▸ Exercise requirements
Identify each line below containing the string "para" and copy it.

[Document images with source code]
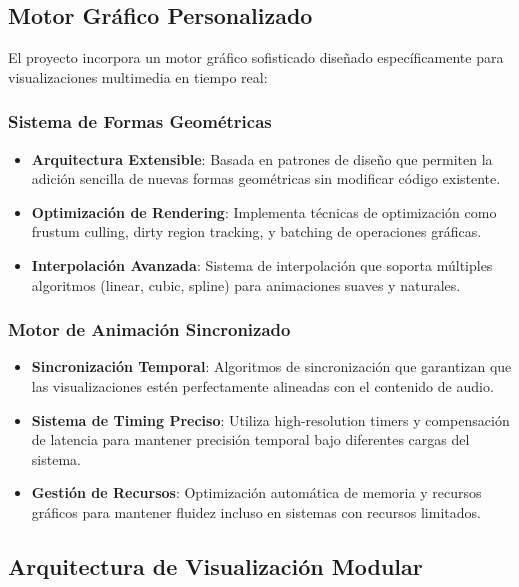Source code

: \documentclass[a4paper]{article}
\begin{document}
\subsection{Motor Gráfico Personalizado}

El proyecto incorpora un motor gráfico sofisticado diseñado específicamente para visualizaciones multimedia en tiempo real:

\subsubsection{Sistema de Formas Geométricas}

\begin{itemize}
\item \textbf{Arquitectura Extensible}: Basada en patrones de diseño que permiten la adición sencilla de nuevas formas geométricas sin modificar código existente.

\item \textbf{Optimización de Rendering}: Implementa técnicas de optimización como frustum culling, dirty region tracking, y batching de operaciones gráficas.

\item \textbf{Interpolación Avanzada}: Sistema de interpolación que soporta múltiples algoritmos (linear, cubic, spline) para animaciones suaves y naturales.
\end{itemize}

\subsubsection{Motor de Animación Sincronizado}

\begin{itemize}
\item \textbf{Sincronización Temporal}: Algoritmos de sincronización que garantizan que las visualizaciones estén perfectamente alineadas con el contenido de audio.

\item \textbf{Sistema de Timing Preciso}: Utiliza high-resolution timers y compensación de latencia para mantener precisión temporal bajo diferentes cargas del sistema.

\item \textbf{Gestión de Recursos}: Optimización automática de memoria y recursos gráficos para mantener fluidez incluso en sistemas con recursos limitados.
\end{itemize}

\subsection{Arquitectura de Visualización Modular}
\end{document}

▸ Reply
El proyecto incorpora un motor gráfico sofisticado diseñado específicamente para visualizaciones multimedia en tiempo real:
\item \textbf{Interpolación Avanzada}: Sistema de interpolación que soporta múltiples algoritmos (linear, cubic, spline) para animaciones suaves y naturales.
\item \textbf{Sistema de Timing Preciso}: Utiliza high-resolution timers y compensación de latencia para mantener precisión temporal bajo diferentes cargas del sistema.
\item \textbf{Gestión de Recursos}: Optimización automática de memoria y recursos gráficos para mantener fluidez incluso en sistemas con recursos limitados.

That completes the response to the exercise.